Supplied information START

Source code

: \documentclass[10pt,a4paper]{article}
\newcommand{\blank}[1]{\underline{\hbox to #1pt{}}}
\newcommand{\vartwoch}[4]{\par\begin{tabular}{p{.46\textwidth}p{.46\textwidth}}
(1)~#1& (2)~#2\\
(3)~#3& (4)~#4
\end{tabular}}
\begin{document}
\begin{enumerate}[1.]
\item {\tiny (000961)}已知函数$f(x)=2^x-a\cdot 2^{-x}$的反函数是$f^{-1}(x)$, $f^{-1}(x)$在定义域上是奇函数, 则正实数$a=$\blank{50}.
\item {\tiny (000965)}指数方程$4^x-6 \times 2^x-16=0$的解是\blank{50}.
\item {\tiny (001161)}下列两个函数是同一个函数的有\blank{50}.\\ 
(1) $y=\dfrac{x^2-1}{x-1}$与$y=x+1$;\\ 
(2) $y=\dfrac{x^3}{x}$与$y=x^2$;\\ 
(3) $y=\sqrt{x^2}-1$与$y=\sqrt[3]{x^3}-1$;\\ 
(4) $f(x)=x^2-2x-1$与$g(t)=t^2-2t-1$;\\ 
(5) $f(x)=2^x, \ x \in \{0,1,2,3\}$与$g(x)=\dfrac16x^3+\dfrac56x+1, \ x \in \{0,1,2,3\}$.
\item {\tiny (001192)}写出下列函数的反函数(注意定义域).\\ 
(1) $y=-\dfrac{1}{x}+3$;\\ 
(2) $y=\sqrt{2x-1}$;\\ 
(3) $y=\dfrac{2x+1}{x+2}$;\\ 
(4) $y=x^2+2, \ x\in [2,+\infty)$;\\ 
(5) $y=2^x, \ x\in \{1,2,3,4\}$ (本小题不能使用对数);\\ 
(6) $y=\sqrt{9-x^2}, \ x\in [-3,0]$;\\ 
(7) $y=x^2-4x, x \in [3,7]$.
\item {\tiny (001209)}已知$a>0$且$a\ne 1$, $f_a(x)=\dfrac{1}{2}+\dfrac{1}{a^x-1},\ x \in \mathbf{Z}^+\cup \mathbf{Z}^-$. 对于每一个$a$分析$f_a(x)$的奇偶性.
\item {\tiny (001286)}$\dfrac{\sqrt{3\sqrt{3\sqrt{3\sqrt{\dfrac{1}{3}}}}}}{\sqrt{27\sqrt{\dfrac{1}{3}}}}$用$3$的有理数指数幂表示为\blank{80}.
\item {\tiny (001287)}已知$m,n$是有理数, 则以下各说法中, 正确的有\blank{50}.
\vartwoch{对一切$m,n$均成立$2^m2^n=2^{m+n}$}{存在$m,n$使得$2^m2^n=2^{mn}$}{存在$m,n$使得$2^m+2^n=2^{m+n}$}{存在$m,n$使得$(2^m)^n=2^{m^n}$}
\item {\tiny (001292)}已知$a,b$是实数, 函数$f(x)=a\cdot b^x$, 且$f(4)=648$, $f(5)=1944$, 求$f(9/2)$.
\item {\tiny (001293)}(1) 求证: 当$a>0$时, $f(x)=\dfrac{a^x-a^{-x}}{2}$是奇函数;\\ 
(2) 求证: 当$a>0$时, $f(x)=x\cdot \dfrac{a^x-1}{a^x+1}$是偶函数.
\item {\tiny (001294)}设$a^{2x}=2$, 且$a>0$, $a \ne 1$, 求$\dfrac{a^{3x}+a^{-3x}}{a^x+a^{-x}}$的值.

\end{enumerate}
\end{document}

Supplied information END

• What to do: Your answer must be an exact transcription of every record above.

• Task result:
Source code

: \documentclass[10pt,a4paper]{article}
\newcommand{\blank}[1]{\underline{\hbox to #1pt{}}}
\newcommand{\vartwoch}[4]{\par\begin{tabular}{p{.46\textwidth}p{.46\textwidth}}
(1)~#1& (2)~#2\\
(3)~#3& (4)~#4
\end{tabular}}
\begin{document}
\begin{enumerate}[1.]
\item {\tiny (000961)}已知函数$f(x)=2^x-a\cdot 2^{-x}$的反函数是$f^{-1}(x)$, $f^{-1}(x)$在定义域上是奇函数, 则正实数$a=$\blank{50}.
\item {\tiny (000965)}指数方程$4^x-6 \times 2^x-16=0$的解是\blank{50}.
\item {\tiny (001161)}下列两个函数是同一个函数的有\blank{50}.\\ 
(1) $y=\dfrac{x^2-1}{x-1}$与$y=x+1$;\\ 
(2) $y=\dfrac{x^3}{x}$与$y=x^2$;\\ 
(3) $y=\sqrt{x^2}-1$与$y=\sqrt[3]{x^3}-1$;\\ 
(4) $f(x)=x^2-2x-1$与$g(t)=t^2-2t-1$;\\ 
(5) $f(x)=2^x, \ x \in \{0,1,2,3\}$与$g(x)=\dfrac16x^3+\dfrac56x+1, \ x \in \{0,1,2,3\}$.
\item {\tiny (001192)}写出下列函数的反函数(注意定义域).\\ 
(1) $y=-\dfrac{1}{x}+3$;\\ 
(2) $y=\sqrt{2x-1}$;\\ 
(3) $y=\dfrac{2x+1}{x+2}$;\\ 
(4) $y=x^2+2, \ x\in [2,+\infty)$;\\ 
(5) $y=2^x, \ x\in \{1,2,3,4\}$ (本小题不能使用对数);\\ 
(6) $y=\sqrt{9-x^2}, \ x\in [-3,0]$;\\ 
(7) $y=x^2-4x, x \in [3,7]$.
\item {\tiny (001209)}已知$a>0$且$a\ne 1$, $f_a(x)=\dfrac{1}{2}+\dfrac{1}{a^x-1},\ x \in \mathbf{Z}^+\cup \mathbf{Z}^-$. 对于每一个$a$分析$f_a(x)$的奇偶性.
\item {\tiny (001286)}$\dfrac{\sqrt{3\sqrt{3\sqrt{3\sqrt{\dfrac{1}{3}}}}}}{\sqrt{27\sqrt{\dfrac{1}{3}}}}$用$3$的有理数指数幂表示为\blank{80}.
\item {\tiny (001287)}已知$m,n$是有理数, 则以下各说法中, 正确的有\blank{50}.
\vartwoch{对一切$m,n$均成立$2^m2^n=2^{m+n}$}{存在$m,n$使得$2^m2^n=2^{mn}$}{存在$m,n$使得$2^m+2^n=2^{m+n}$}{存在$m,n$使得$(2^m)^n=2^{m^n}$}
\item {\tiny (001292)}已知$a,b$是实数, 函数$f(x)=a\cdot b^x$, 且$f(4)=648$, $f(5)=1944$, 求$f(9/2)$.
\item {\tiny (001293)}(1) 求证: 当$a>0$时, $f(x)=\dfrac{a^x-a^{-x}}{2}$是奇函数;\\ 
(2) 求证: 当$a>0$时, $f(x)=x\cdot \dfrac{a^x-1}{a^x+1}$是偶函数.
\item {\tiny (001294)}设$a^{2x}=2$, 且$a>0$, $a \ne 1$, 求$\dfrac{a^{3x}+a^{-3x}}{a^x+a^{-x}}$的值.

\end{enumerate}
\end{document}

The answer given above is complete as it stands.